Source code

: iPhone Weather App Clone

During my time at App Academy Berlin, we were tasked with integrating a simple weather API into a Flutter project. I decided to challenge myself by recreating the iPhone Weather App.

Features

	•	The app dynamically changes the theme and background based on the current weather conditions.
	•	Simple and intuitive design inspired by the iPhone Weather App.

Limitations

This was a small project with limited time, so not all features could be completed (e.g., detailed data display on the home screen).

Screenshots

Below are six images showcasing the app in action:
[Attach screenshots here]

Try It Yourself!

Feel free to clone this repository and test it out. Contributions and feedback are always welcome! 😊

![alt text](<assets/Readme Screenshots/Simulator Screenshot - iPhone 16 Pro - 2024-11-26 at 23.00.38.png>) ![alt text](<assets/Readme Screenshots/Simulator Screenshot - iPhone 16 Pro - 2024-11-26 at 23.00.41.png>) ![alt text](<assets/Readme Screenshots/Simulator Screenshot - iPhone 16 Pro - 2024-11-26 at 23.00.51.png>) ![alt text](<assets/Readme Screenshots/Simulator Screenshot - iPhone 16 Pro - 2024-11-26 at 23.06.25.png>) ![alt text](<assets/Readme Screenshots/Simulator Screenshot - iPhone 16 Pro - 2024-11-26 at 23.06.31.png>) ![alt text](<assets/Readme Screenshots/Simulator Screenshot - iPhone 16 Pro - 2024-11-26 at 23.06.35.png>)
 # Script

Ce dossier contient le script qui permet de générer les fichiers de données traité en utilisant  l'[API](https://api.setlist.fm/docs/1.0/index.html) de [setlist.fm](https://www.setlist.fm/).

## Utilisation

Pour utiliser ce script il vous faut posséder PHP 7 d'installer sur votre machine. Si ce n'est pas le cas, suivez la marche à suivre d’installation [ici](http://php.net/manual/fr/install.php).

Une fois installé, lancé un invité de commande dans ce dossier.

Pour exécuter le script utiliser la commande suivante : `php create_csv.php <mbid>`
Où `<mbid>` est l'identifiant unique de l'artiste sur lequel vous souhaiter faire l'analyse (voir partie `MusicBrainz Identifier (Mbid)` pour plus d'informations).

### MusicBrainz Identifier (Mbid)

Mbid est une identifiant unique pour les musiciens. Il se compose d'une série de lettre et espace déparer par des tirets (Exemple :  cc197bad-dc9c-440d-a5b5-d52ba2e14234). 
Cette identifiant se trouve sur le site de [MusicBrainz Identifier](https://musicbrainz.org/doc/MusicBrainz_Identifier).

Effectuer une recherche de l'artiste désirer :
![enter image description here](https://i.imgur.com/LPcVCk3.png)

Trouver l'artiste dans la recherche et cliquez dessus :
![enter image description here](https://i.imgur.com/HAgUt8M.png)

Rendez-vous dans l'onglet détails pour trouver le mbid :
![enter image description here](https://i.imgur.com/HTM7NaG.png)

________

Exercise directions -> Give a word-for-word copy of the records.

Task output ->
Source code

: iPhone Weather App Clone

During my time at App Academy Berlin, we were tasked with integrating a simple weather API into a Flutter project. I decided to challenge myself by recreating the iPhone Weather App.

Features

	•	The app dynamically changes the theme and background based on the current weather conditions.
	•	Simple and intuitive design inspired by the iPhone Weather App.

Limitations

This was a small project with limited time, so not all features could be completed (e.g., detailed data display on the home screen).

Screenshots

Below are six images showcasing the app in action:
[Attach screenshots here]

Try It Yourself!

Feel free to clone this repository and test it out. Contributions and feedback are always welcome! 😊

![alt text](<assets/Readme Screenshots/Simulator Screenshot - iPhone 16 Pro - 2024-11-26 at 23.00.38.png>) ![alt text](<assets/Readme Screenshots/Simulator Screenshot - iPhone 16 Pro - 2024-11-26 at 23.00.41.png>) ![alt text](<assets/Readme Screenshots/Simulator Screenshot - iPhone 16 Pro - 2024-11-26 at 23.00.51.png>) ![alt text](<assets/Readme Screenshots/Simulator Screenshot - iPhone 16 Pro - 2024-11-26 at 23.06.25.png>) ![alt text](<assets/Readme Screenshots/Simulator Screenshot - iPhone 16 Pro - 2024-11-26 at 23.06.31.png>) ![alt text](<assets/Readme Screenshots/Simulator Screenshot - iPhone 16 Pro - 2024-11-26 at 23.06.35.png>)
 # Script

Ce dossier contient le script qui permet de générer les fichiers de données traité en utilisant  l'[API](https://api.setlist.fm/docs/1.0/index.html) de [setlist.fm](https://www.setlist.fm/).

## Utilisation

Pour utiliser ce script il vous faut posséder PHP 7 d'installer sur votre machine. Si ce n'est pas le cas, suivez la marche à suivre d’installation [ici](http://php.net/manual/fr/install.php).

Une fois installé, lancé un invité de commande dans ce dossier.

Pour exécuter le script utiliser la commande suivante : `php create_csv.php <mbid>`
Où `<mbid>` est l'identifiant unique de l'artiste sur lequel vous souhaiter faire l'analyse (voir partie `MusicBrainz Identifier (Mbid)` pour plus d'informations).

### MusicBrainz Identifier (Mbid)

Mbid est une identifiant unique pour les musiciens. Il se compose d'une série de lettre et espace déparer par des tirets (Exemple :  cc197bad-dc9c-440d-a5b5-d52ba2e14234). 
Cette identifiant se trouve sur le site de [MusicBrainz Identifier](https://musicbrainz.org/doc/MusicBrainz_Identifier).

Effectuer une recherche de l'artiste désirer :
![enter image description here](https://i.imgur.com/LPcVCk3.png)

Trouver l'artiste dans la recherche et cliquez dessus :
![enter image description here](https://i.imgur.com/HAgUt8M.png)

Rendez-vous dans l'onglet détails pour trouver le mbid :
![enter image description here](https://i.imgur.com/HTM7NaG.png)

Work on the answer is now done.